MATERIAL FOR THIS EXERCISE |
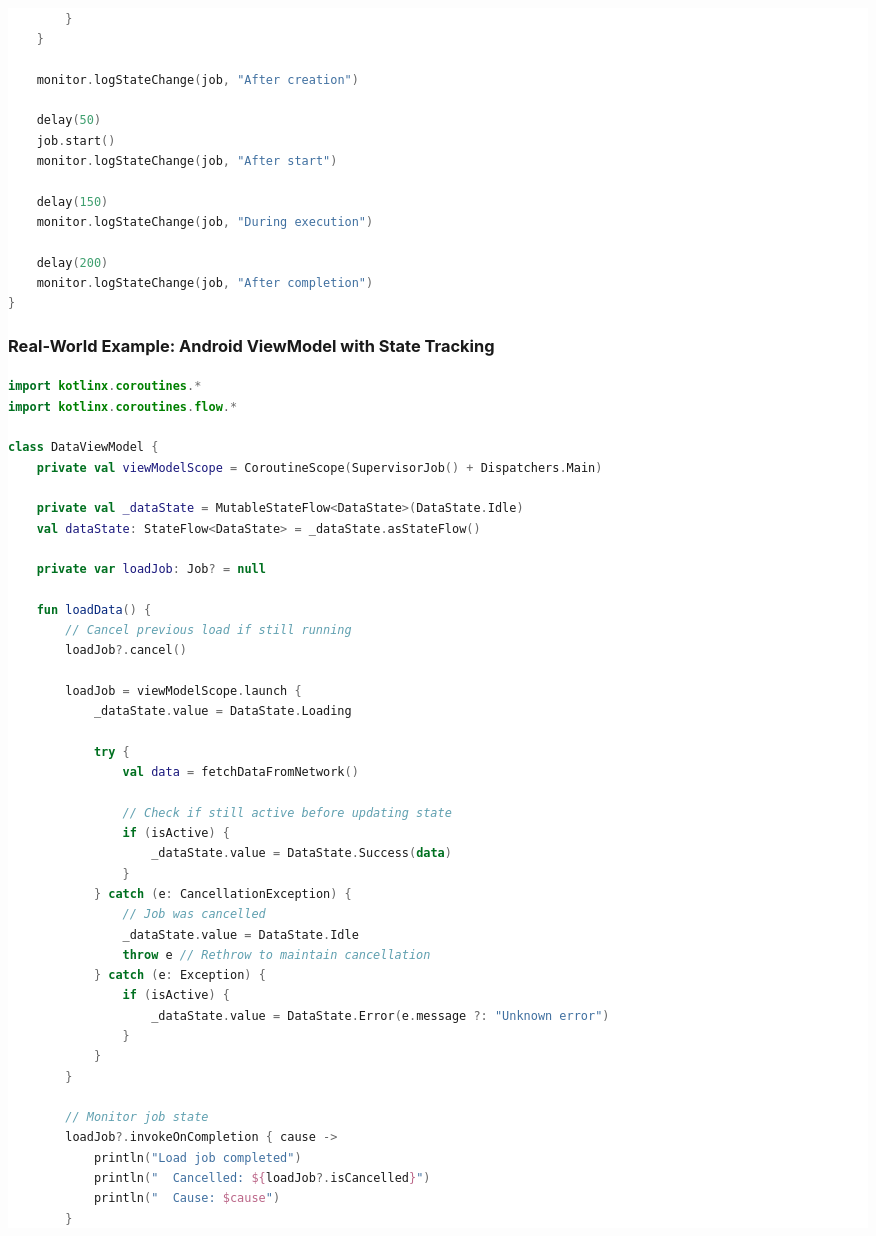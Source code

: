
 ```kotlin
        }
    }

    monitor.logStateChange(job, "After creation")

    delay(50)
    job.start()
    monitor.logStateChange(job, "After start")

    delay(150)
    monitor.logStateChange(job, "During execution")

    delay(200)
    monitor.logStateChange(job, "After completion")
}
```

### Real-World Example: Android ViewModel with State Tracking

```kotlin
import kotlinx.coroutines.*
import kotlinx.coroutines.flow.*

class DataViewModel {
    private val viewModelScope = CoroutineScope(SupervisorJob() + Dispatchers.Main)

    private val _dataState = MutableStateFlow<DataState>(DataState.Idle)
    val dataState: StateFlow<DataState> = _dataState.asStateFlow()

    private var loadJob: Job? = null

    fun loadData() {
        // Cancel previous load if still running
        loadJob?.cancel()

        loadJob = viewModelScope.launch {
            _dataState.value = DataState.Loading

            try {
                val data = fetchDataFromNetwork()

                // Check if still active before updating state
                if (isActive) {
                    _dataState.value = DataState.Success(data)
                }
            } catch (e: CancellationException) {
                // Job was cancelled
                _dataState.value = DataState.Idle
                throw e // Rethrow to maintain cancellation
            } catch (e: Exception) {
                if (isActive) {
                    _dataState.value = DataState.Error(e.message ?: "Unknown error")
                }
            }
        }

        // Monitor job state
        loadJob?.invokeOnCompletion { cause ->
            println("Load job completed")
            println("  Cancelled: ${loadJob?.isCancelled}")
            println("  Cause: $cause")
        }
```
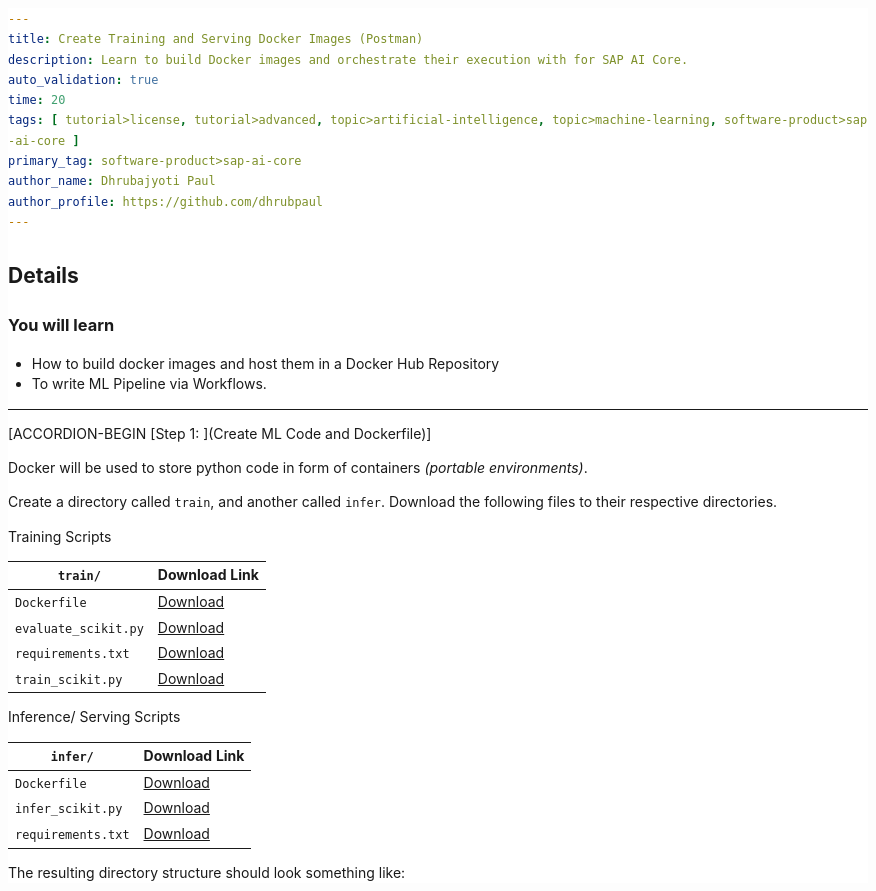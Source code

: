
 ```yaml
---
title: Create Training and Serving Docker Images (Postman)
description: Learn to build Docker images and orchestrate their execution with for SAP AI Core.
auto_validation: true
time: 20
tags: [ tutorial>license, tutorial>advanced, topic>artificial-intelligence, topic>machine-learning, software-product>sap-ai-core ]
primary_tag: software-product>sap-ai-core
author_name: Dhrubajyoti Paul
author_profile: https://github.com/dhrubpaul
---
```


## Details
### You will learn
  - How to build docker images and host them in a Docker Hub Repository
  - To write ML Pipeline via Workflows.

---

[ACCORDION-BEGIN [Step 1: ](Create ML Code and Dockerfile)]


Docker will be used to store python code in form of containers *(portable environments)*.

Create a directory called `train`, and another called `infer`. Download the following files to their respective directories.

Training Scripts

| `train/`| Download Link |
| ---  | ----- |
| `Dockerfile` | [Download](https://raw.githubusercontent.com/SAPDocuments/Tutorials/master/tutorials/ai-core-aiapi-postman-workflows/files/train/Dockerfile) |
| `evaluate_scikit.py` | [Download](https://raw.githubusercontent.com/SAPDocuments/Tutorials/master/tutorials/ai-core-aiapi-postman-workflows/files/train/evaluate_scikit.py)
| `requirements.txt` | [Download](https://raw.githubusercontent.com/SAPDocuments/Tutorials/master/tutorials/ai-core-aiapi-postman-workflows/files/train/requirements.txt)
| `train_scikit.py` | [Download](https://raw.githubusercontent.com/SAPDocuments/Tutorials/master/tutorials/ai-core-aiapi-postman-workflows/files/train/train_scikit.py)


Inference/ Serving Scripts

| `infer/` | Download Link |
| -------- | ------------- |
| `Dockerfile` | [Download](https://raw.githubusercontent.com/SAPDocuments/Tutorials/master/tutorials/ai-core-aiapi-postman-workflows/files/infer/Dockerfile)
| `infer_scikit.py` | [Download](https://raw.githubusercontent.com/SAPDocuments/Tutorials/master/tutorials/ai-core-aiapi-postman-workflows/files/infer/infer_scikit.py)
| `requirements.txt` | [Download](https://raw.githubusercontent.com/SAPDocuments/Tutorials/master/tutorials/ai-core-aiapi-postman-workflows/files/infer/requirements.txt)

The resulting directory structure should look something like:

INSTRUCTIONS TO FOLLOW | Scan the data for lines containing "DataState" and copy all of them.

REPLY TO THE EXERCISE |
    private val _dataState = MutableStateFlow<DataState>(DataState.Idle)
    val dataState: StateFlow<DataState> = _dataState.asStateFlow()
            _dataState.value = DataState.Loading
                    _dataState.value = DataState.Success(data)
                _dataState.value = DataState.Idle
                    _dataState.value = DataState.Error(e.message ?: "Unknown error")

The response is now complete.